Eventually I came around. "If we're giving up Travis d'Arnaud already, maybe we should give up Gose too. Then we could get Matt Harvey!" (yes, you may laugh at me).
As Saturday wore on we learned that it was Noah Syndergaard, rather than Anthony Gose, that was to be included in the package. I spent more time thinking about the pros and cons of the deal as it was reported at the time: I liked keeping Gose for obvious reasons, but I was hoping for a lot more coming this way from the Mets (Josh Thole's sparkly smile makes up for it, though. Certainly a candidate for the All Hot Team). After the passage of more time in which I was supposed to be studying, I decided I liked the trade. And not only liked it: "loved it so much my heart could burst."

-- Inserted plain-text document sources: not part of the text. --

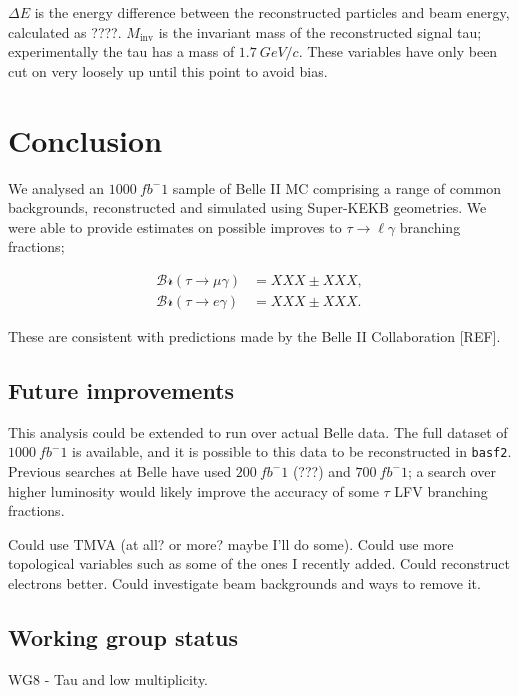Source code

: \documentclass[12pt]{thesis}  %
\begin{document}
$\Delta E$ is the energy difference between the reconstructed particles and beam energy, calculated as ????. $M_{\text{inv}}$ is the invariant mass of the reconstructed signal tau; experimentally the tau has a mass of $\SI{1.7}{GeV/c}$. These variables have only been cut on very loosely up until this point to avoid bias.

\pagebreak


\chapter{Conclusion}

We analysed an $\SI{1000}{fb^-1}$ sample of Belle II MC comprising a range of common backgrounds, reconstructed and simulated using Super-KEKB geometries. We were able to provide estimates on possible improves to $\tau\to\ell\gamma$ branching fractions;

\begin{align}
\mathcal{Br}(\tau\to\mu\gamma) &= XXX \pm XXX,\\
\mathcal{Br}(\tau\to e\gamma) &= XXX \pm XXX.
\end{align}

These are consistent with predictions made by the Belle II Collaboration [REF].


\section{Future improvements}

This analysis could be extended to run over actual Belle data. The full dataset of $\SI{1000}{fb^-1}$ is available, and it is possible to this data to be reconstructed in \texttt{basf2}. Previous searches at Belle have used $\SI{200}{fb^-1}$ (???) and $\SI{700}{fb^-1}$; a search over higher luminosity would likely improve the accuracy of some $\tau$ LFV branching fractions.

Could use TMVA (at all? or more? maybe I'll do some). Could use more topological variables such as some of the ones I recently added. Could reconstruct electrons better. Could investigate beam backgrounds and ways to remove it.

\section{Working group status}

WG8 - Tau and low multiplicity.
\end{document}
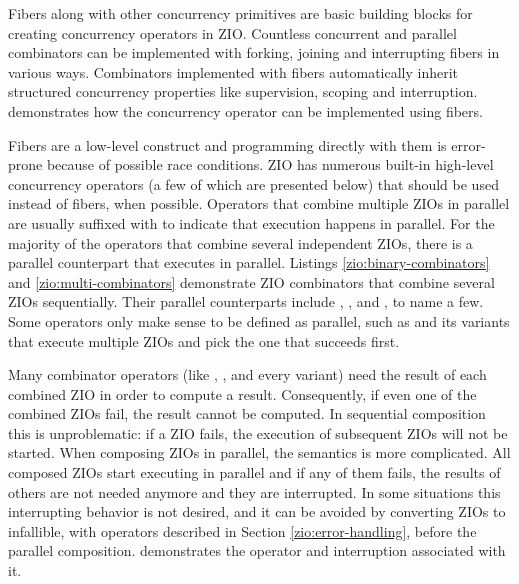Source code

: Fibers along with other concurrency primitives are basic building blocks for creating concurrency operators in ZIO. Countless concurrent and parallel combinators can be implemented with forking, joining and interrupting fibers in various ways. Combinators implemented with fibers automatically inherit structured concurrency properties like supervision, scoping and interruption.  demonstrates how the  concurrency operator can be implemented using fibers.



Fibers are a low-level construct and programming directly with them is error-prone because of possible race conditions. ZIO has numerous built-in high-level concurrency operators (a few of which are presented below) that should be used instead of fibers, when possible. Operators that combine multiple ZIOs in parallel are usually suffixed with  to indicate that execution happens in parallel. For the majority of the operators that combine several independent ZIOs, there is a parallel counterpart that executes in parallel. Listings \ref{zio:binary-combinators} and \ref{zio:multi-combinators} demonstrate ZIO combinators that combine several ZIOs sequentially. Their parallel counterparts include , , and , to name a few. Some operators only make sense to be defined as parallel, such as  and its variants that execute multiple ZIOs and pick the one that succeeds first.

Many combinator operators (like , , and every  variant) need the result of each combined ZIO in order to compute a result. Consequently, if even one of the combined ZIOs fail, the result cannot be computed. In sequential composition this is unproblematic: if a ZIO fails, the execution of subsequent ZIOs will not be started. When composing ZIOs in parallel, the semantics is more complicated. All composed ZIOs start executing in parallel and if any of them fails, the results of others are not needed anymore and they are interrupted. In some situations this interrupting behavior is not desired, and it can be avoided by converting ZIOs to infallible, with operators described in Section \ref{zio:error-handling}, before the parallel composition.  demonstrates the  operator and interruption associated with it.

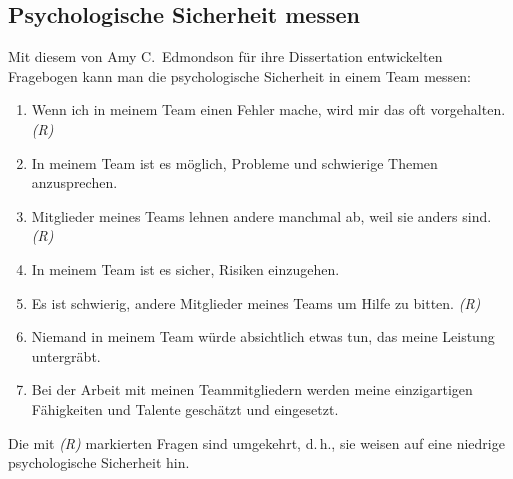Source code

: \subsection{Psychologische Sicherheit messen}
\label{ps-messen}

Mit diesem von Amy C.~Edmondson für ihre Dissertation entwickelten Fragebogen kann man die psychologische Sicherheit in einem Team messen:

\begin{enumerate}
    \item Wenn ich in meinem Team einen Fehler mache, wird mir das oft vorgehalten. \emph{(R)}
    \item In meinem Team ist es möglich, Probleme und schwierige Themen anzusprechen.
    \item Mitglieder meines Teams lehnen andere manchmal ab, weil sie anders sind. \emph{(R)}
    \item In meinem Team ist es sicher, Risiken einzugehen.
    \item Es ist schwierig, andere Mitglieder meines Teams um Hilfe zu bitten. \emph{(R)}
    \item Niemand in meinem Team würde absichtlich etwas tun, das meine Leistung untergräbt.
    \item Bei der Arbeit mit meinen Teammitgliedern werden meine einzigartigen Fähigkeiten und Talente geschätzt und eingesetzt.
\end{enumerate}

Die mit \emph{(R)} markierten Fragen sind umgekehrt, d.\,h., sie weisen auf eine niedrige psychologische Sicherheit hin.
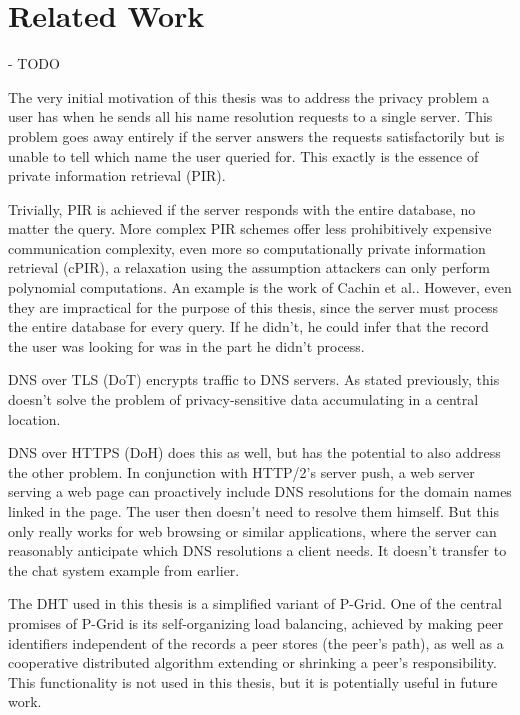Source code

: \chapter{Related Work}
\label{chap:related_work}
- TODO

The very initial motivation of this thesis was to address the privacy problem a
user has when he sends all his name resolution requests to a single server. This
problem goes away entirely if the server answers the requests satisfactorily but
is unable to tell which name the user queried for. This exactly is the essence
of private information retrieval (PIR)\cite{gasarch2004survey}.

Trivially, PIR is achieved if the server responds with the entire database, no
matter the query. More complex PIR schemes offer less prohibitively expensive
communication complexity, even more so computationally private information
retrieval (cPIR), a relaxation using the assumption attackers can only perform
polynomial computations. An example is the work of Cachin et
al.\cite{cachin1999computationally}. However, even they are impractical for the
purpose of this thesis, since the server must process the entire database for
every query. If he didn't, he could infer that the record the user was looking
for was in the part he didn't process.

DNS over TLS (DoT)\cite{RFC7858} encrypts traffic to DNS servers. As stated
previously, this doesn't solve the problem of privacy-sensitive data
accumulating in a central location.

DNS over HTTPS (DoH)\cite{RFC8484} does this as well, but has the potential to
also address the other problem. In conjunction with HTTP/2's server
push\cite{RFC7540}, a web server serving a web page can proactively include DNS
resolutions for the domain names linked in the page. The user then doesn't need
to resolve them himself. But this only really works for web browsing or similar
applications, where the server can reasonably anticipate which DNS resolutions a
client needs. It doesn't transfer to the chat system example from earlier.

The \ac{DHT} used in this thesis is a simplified variant of
P-Grid\cite{aberer2001pgrid}. One of the central promises of P-Grid is its
self-organizing load balancing, achieved by making peer identifiers independent
of the records a peer stores (the peer's path), as well as a cooperative
distributed algorithm extending or shrinking a peer's responsibility. This
functionality is not used in this thesis, but it is potentially useful in future
work.

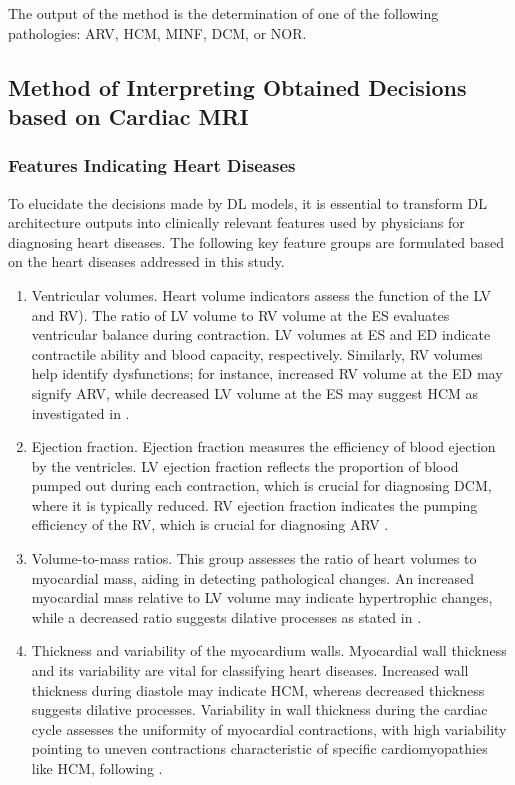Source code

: \documentclass[fleqn,10pt]{wlscirep}
\begin{document}
The output of the method is the determination of one of the following pathologies: ARV, HCM, MINF, DCM, or NOR.

\subsection*{Method of Interpreting Obtained Decisions based on Cardiac MRI}

\subsubsection*{Features Indicating Heart Diseases}

To elucidate the decisions made by DL models, it is essential to transform DL architecture outputs into clinically relevant features used by physicians for diagnosing heart diseases. The following key feature groups are formulated based on the heart diseases addressed in this study.

\begin{enumerate}[label=Group \arabic*:, leftmargin=6em]
    \item Ventricular volumes. Heart volume indicators assess the function of the LV and RV). The ratio of LV volume to RV volume at the ES evaluates ventricular balance during contraction. LV volumes at ES and ED indicate contractile ability and blood capacity, respectively. Similarly, RV volumes help identify dysfunctions; for instance, increased RV volume at the ED may signify ARV, while decreased LV volume at the ES may suggest HCM as investigated in \cite{Izquierdo:2021,Afshin:2014}.
    \item Ejection fraction. Ejection fraction measures the efficiency of blood ejection by the ventricles. LV ejection fraction reflects the proportion of blood pumped out during each contraction, which is crucial for diagnosing DCM, where it is typically reduced. RV ejection fraction indicates the pumping efficiency of the RV, which is crucial for diagnosing ARV \cite{Afshin:2014}.
    \item Volume-to-mass ratios. This group assesses the ratio of heart volumes to myocardial mass, aiding in detecting pathological changes. An increased myocardial mass relative to LV volume may indicate hypertrophic changes, while a decreased ratio suggests dilative processes as stated in \cite{Zheng:2019,Afshin:2014}.
    \item Thickness and variability of the myocardium walls. Myocardial wall thickness and its variability are vital for classifying heart diseases. Increased wall thickness during diastole may indicate HCM, whereas decreased thickness suggests dilative processes. Variability in wall thickness during the cardiac cycle assesses the uniformity of myocardial contractions, with high variability pointing to uneven contractions characteristic of specific cardiomyopathies like HCM, following \cite{Izquierdo:2021}.
\end{enumerate}
\end{document}
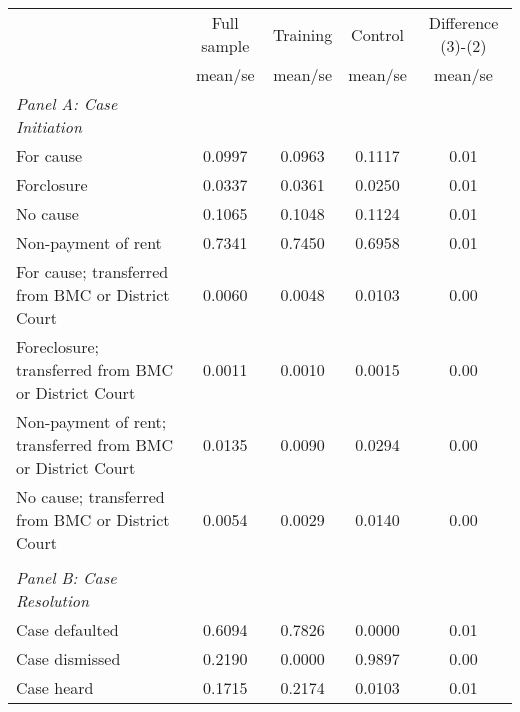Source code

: {
\def\sym#1{\ifmmode^{#1}\else\(^{#1}\)\fi}
\begin{tabular}{l*{4}{c}}
\toprule
                    &\multicolumn{1}{c}{Full sample}&\multicolumn{1}{c}{Training}&\multicolumn{1}{c}{Control}&\multicolumn{1}{c}{Difference (3)-(2)}\\
                    &     mean/se&     mean/se&     mean/se&     mean/se\\
\midrule
\emph{Panel A: Case Initiation}&            &            &            &            \\
\hspace{0.25cm}For cause&     0.0997 &     0.0963 &     0.1117 &        0.01\\
\hspace{0.25cm}Forclosure&     0.0337 &     0.0361 &     0.0250 &        0.01\\
\hspace{0.25cm}No cause&     0.1065 &     0.1048 &     0.1124 &        0.01\\
\hspace{0.25cm}Non-payment of rent&     0.7341 &     0.7450 &     0.6958 &        0.01\\
\hspace{0.25cm}For cause; transferred from BMC or District Court&     0.0060 &     0.0048 &     0.0103 &        0.00\\
\hspace{0.25cm}Foreclosure; transferred from BMC or District Court&     0.0011 &     0.0010 &     0.0015 &        0.00\\
\hspace{0.25cm}Non-payment of rent; transferred from BMC or District Court&     0.0135 &     0.0090 &     0.0294 &        0.00\\
\hspace{0.25cm}No cause; transferred from BMC or District Court&     0.0054 &     0.0029 &     0.0140 &        0.00\\
\vspace{0.1em} \\ \emph{Panel B: Case Resolution}&            &            &            &            \\
\hspace{0.25cm}Case defaulted&     0.6094 &     0.7826 &     0.0000 &        0.01\\
\hspace{0.25cm}Case dismissed&     0.2190 &     0.0000 &     0.9897 &        0.00\\
\hspace{0.25cm}Case heard&     0.1715 &     0.2174 &     0.0103 &        0.01\\

\end{tabular}}
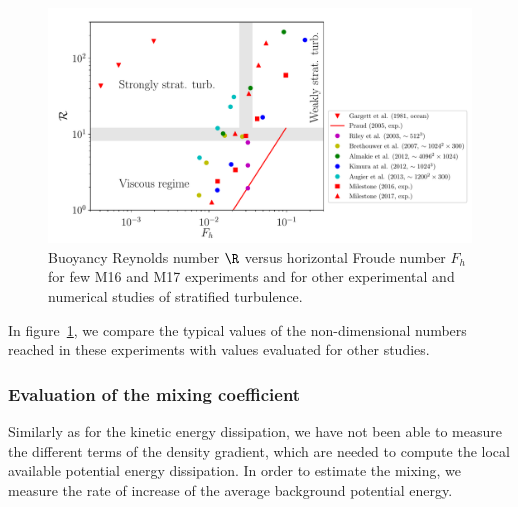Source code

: \begin{figure}[htp!]
\centering
\includegraphics[width=\figwidth]{tmp/fig_R_vs_Fh_other_studies_with_milestone17}%

\caption{Buoyancy Reynolds number $\R$ versus horizontal Froude number $F_h$
for few M16 and M17 experiments and for other experimental and numerical
studies of stratified turbulence.}%
\label{fig:RvsFh:other}

\end{figure}

In figure~\ref{fig:RvsFh:other}, we compare the typical values of the
non-dimensional numbers reached in these experiments with values evaluated for
other studies.


\subsubsection{Evaluation of the mixing coefficient}

Similarly as for the kinetic energy dissipation, we have not been able to
measure the different terms of the density gradient, which are needed to
compute the local available potential energy dissipation. In order to estimate
the mixing, we measure the rate of increase of the average background potential
energy.

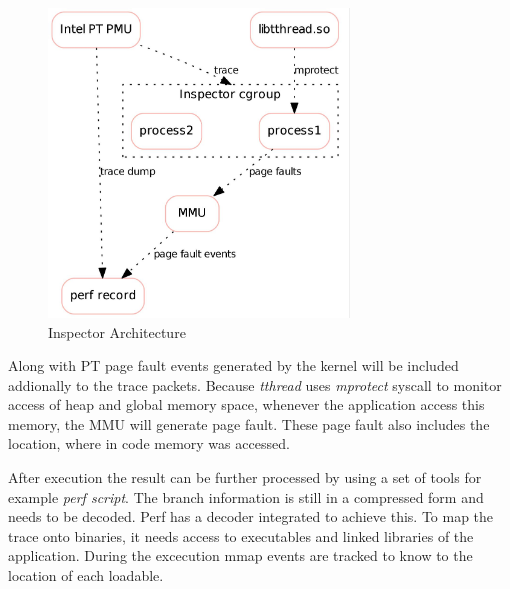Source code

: \begin{figure}[h]
\includegraphics[width=8cm]{figure/arch2.jpg}
\caption{Inspector Architecture}
\label{fig:inspector}
\end{figure}

Along with PT page fault events generated by the kernel will be included
addionally to the trace packets. Because \emph{tthread} uses \emph{mprotect}
syscall to monitor access of heap and global memory space, whenever the
application access this memory, the MMU will generate page fault. These
page fault also includes the location, where in code memory was accessed.

After execution the result can be further processed by using a set of tools
for example \emph{perf script}. The branch information is still in a compressed
form and needs to be decoded. Perf has a decoder integrated to achieve this.
To map the trace onto binaries, it needs access to executables and linked
libraries of the application. During the excecution mmap events are tracked to
know to the location of each loadable.

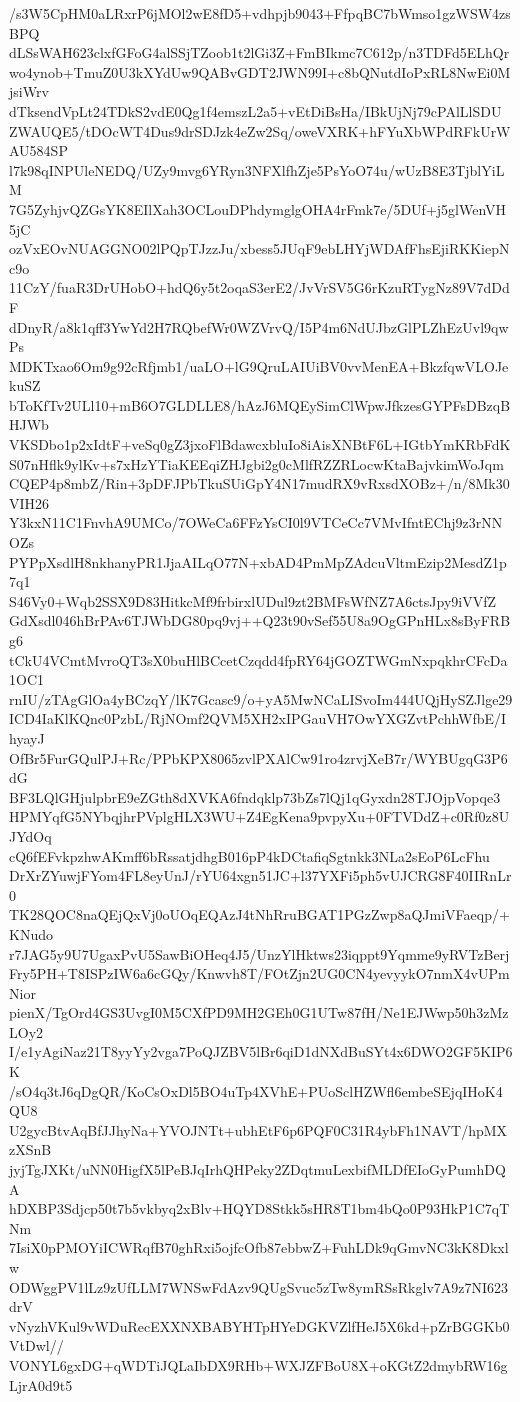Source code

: /s3W5CpHM0aLRxrP6jMOl2wE8fD5+vdhpjb9043+FfpqBC7bWmso1gzWSW4zsBPQ
dLSsWAH623clxfGFoG4alSSjTZoob1t2lGi3Z+FmBIkmc7C612p/n3TDFd5ELhQr
wo4ynob+TmuZ0U3kXYdUw9QABvGDT2JWN99I+c8bQNutdIoPxRL8NwEi0MjsiWrv
dTksendVpLt24TDkS2vdE0Qg1f4emszL2a5+vEtDiBsHa/IBkUjNj79cPAlLlSDU
ZWAUQE5/tDOcWT4Dus9drSDJzk4eZw2Sq/oweVXRK+hFYuXbWPdRFkUrWAU584SP
l7k98qINPUleNEDQ/UZy9mvg6YRyn3NFXlfhZje5PsYoO74u/wUzB8E3TjblYiLM
7G5ZyhjvQZGsYK8EIlXah3OCLouDPhdymglgOHA4rFmk7e/5DUf+j5glWenVH5jC
ozVxEOvNUAGGNO02lPQpTJzzJu/xbess5JUqF9ebLHYjWDAfFhsEjiRKKiepNc9o
11CzY/fuaR3DrUHobO+hdQ6y5t2oqaS3erE2/JvVrSV5G6rKzuRTygNz89V7dDdF
dDnyR/a8k1qff3YwYd2H7RQbefWr0WZVrvQ/I5P4m6NdUJbzGlPLZhEzUvl9qwPs
MDKTxao6Om9g92cRfjmb1/uaLO+lG9QruLAIUiBV0vvMenEA+BkzfqwVLOJekuSZ
bToKfTv2ULl10+mB6O7GLDLLE8/hAzJ6MQEySimClWpwJfkzesGYPFsDBzqBHJWb
VKSDbo1p2xIdtF+veSq0gZ3jxoFlBdawcxbluIo8iAisXNBtF6L+IGtbYmKRbFdK
S07nHflk9ylKv+s7xHzYTiaKEEqiZHJgbi2g0cMlfRZZRLocwKtaBajvkimWoJqm
CQEP4p8mbZ/Rin+3pDFJPbTkuSUiGpY4N17mudRX9vRxsdXOBz+/n/8Mk30VIH26
Y3kxN11C1FnvhA9UMCo/7OWeCa6FFzYsCI0l9VTCeCc7VMvIfntEChj9z3rNNOZs
PYPpXsdlH8nkhanyPR1JjaAILqO77N+xbAD4PmMpZAdcuVltmEzip2MesdZ1p7q1
S46Vy0+Wqb2SSX9D83HitkcMf9frbirxlUDul9zt2BMFsWfNZ7A6ctsJpy9iVVfZ
GdXsdl046hBrPAv6TJWbDG80pq9vj++Q23t90vSef55U8a9OgGPnHLx8sByFRBg6
tCkU4VCmtMvroQT3sX0buHlBCcetCzqdd4fpRY64jGOZTWGmNxpqkhrCFcDa1OC1
rnIU/zTAgGlOa4yBCzqY/lK7Gcasc9/o+yA5MwNCaLISvoIm444UQjHySZJlge29
ICD4IaKlKQnc0PzbL/RjNOmf2QVM5XH2xIPGauVH7OwYXGZvtPchhWfbE/IhyayJ
OfBr5FurGQulPJ+Rc/PPbKPX8065zvlPXAlCw91ro4zrvjXeB7r/WYBUgqG3P6dG
BF3LQlGHjulpbrE9eZGth8dXVKA6fndqklp73bZs7lQj1qGyxdn28TJOjpVopqe3
HPMYqfG5NYbqjhrPVplgHLX3WU+Z4EgKena9pvpyXu+0FTVDdZ+c0Rf0z8UJYdOq
cQ6fEFvkpzhwAKmff6bRssatjdhgB016pP4kDCtafiqSgtnkk3NLa2sEoP6LcFhu
DrXrZYuwjFYom4FL8eyUnJ/rYU64xgn51JC+l37YXFi5ph5vUJCRG8F40IIRnLr0
TK28QOC8naQEjQxVj0oUOqEQAzJ4tNhRruBGAT1PGzZwp8aQJmiVFaeqp/+KNudo
r7JAG5y9U7UgaxPvU5SawBiOHeq4J5/UnzYlHktws23iqppt9Yqmme9yRVTzBerj
Fry5PH+T8ISPzIW6a6cGQy/Knwvh8T/FOtZjn2UG0CN4yevyykO7nmX4vUPmNior
pienX/TgOrd4GS3UvgI0M5CXfPD9MH2GEh0G1UTw87fH/Ne1EJWwp50h3zMzLOy2
I/e1yAgiNaz21T8yyYy2vga7PoQJZBV5lBr6qiD1dNXdBuSYt4x6DWO2GF5KIP6K
/sO4q3tJ6qDgQR/KoCsOxDl5BO4uTp4XVhE+PUoSclHZWfl6embeSEjqIHoK4QU8
U2gycBtvAqBfJJhyNa+YVOJNTt+ubhEtF6p6PQF0C31R4ybFh1NAVT/hpMXzXSnB
jyjTgJXKt/uNN0HigfX5lPeBJqIrhQHPeky2ZDqtmuLexbifMLDfEIoGyPumhDQA
hDXBP3Sdjcp50t7b5vkbyq2xBlv+HQYD8Stkk5sHR8T1bm4bQo0P93HkP1C7qTNm
7IsiX0pPMOYiICWRqfB70ghRxi5ojfcOfb87ebbwZ+FuhLDk9qGmvNC3kK8Dkxlw
ODWggPV1lLz9zUfLLM7WNSwFdAzv9QUgSvuc5zTw8ymRSsRkglv7A9z7NI623drV
vNyzhVKul9vWDuRecEXXNXBABYHTpHYeDGKVZlfHeJ5X6kd+pZrBGGKb0VtDwl//
VONYL6gxDG+qWDTiJQLaIbDX9RHb+WXJZFBoU8X+oKGtZ2dmybRW16gLjrA0d9t5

The following were my conclusions, and are why I give this move my total support:
1) The Value of Marginal Wins
Here's the thing, y'all: I want the Blue Jays to win. In order for the Blue Jays to win in the AL East, they need to be great. Even in a year that is shaping up to be a window of opportunity, with each of the teams in the division (with the possible exception of the Orioles, though I believe their 2012 was based almost entirely on luck) looking weaker than they have in quite some time, winning the division or one of the wild card spots is certainly not a walk in the park. And it's here that the marginal wins provided by R.A. Dickey will be so important.
After the trade for Josh Johnson, Jose Reyes, and Mark Buehrle, the Blue Jays pulled themselves up into what I am going to call The Zone of Contention. Alex Anthopoulos had set the team up to be a very good one--how many wins they were going to get is, of course impossible to know, but it was the general consensus that the post-trade Blue Jays would be in a close race with Tampa Bay for the division, and that the Yankees would not be far behind. Adding a pitcher like Dickey gives the Jays the extra boost they may very well need to clinch themselves a playoff spot. Is a spot guaranteed? Not by any means. But the addition of R.A. Dickey and his wins above replacement will probably be a big positive.
2) The Window is Open
This, I think, is the most important point to be made in any argument supporting the trade. Jose Bautista, Edwin Encarnacion, Mark Buehrle, and Jose Reyes are all nearing their decline years, and if the Blue Jays want to win with the current core (and avoid another rebuilding cycle with nothing to show for it) now is truly the time to do it. The AL East is as vulnerable now as it may ever be, with the Yankees aging, the Red Sox rebuilding, the Rays trading away a very good pitcher (in exchange for a very good prospect--but he likely won't make huge contributions for a couple of years) and the Orioles being unlikely to repeat what they did last year (but their weakness shouldn't be counted on forever, if you're a believer in Dylan Bundy and Kevin Gausman).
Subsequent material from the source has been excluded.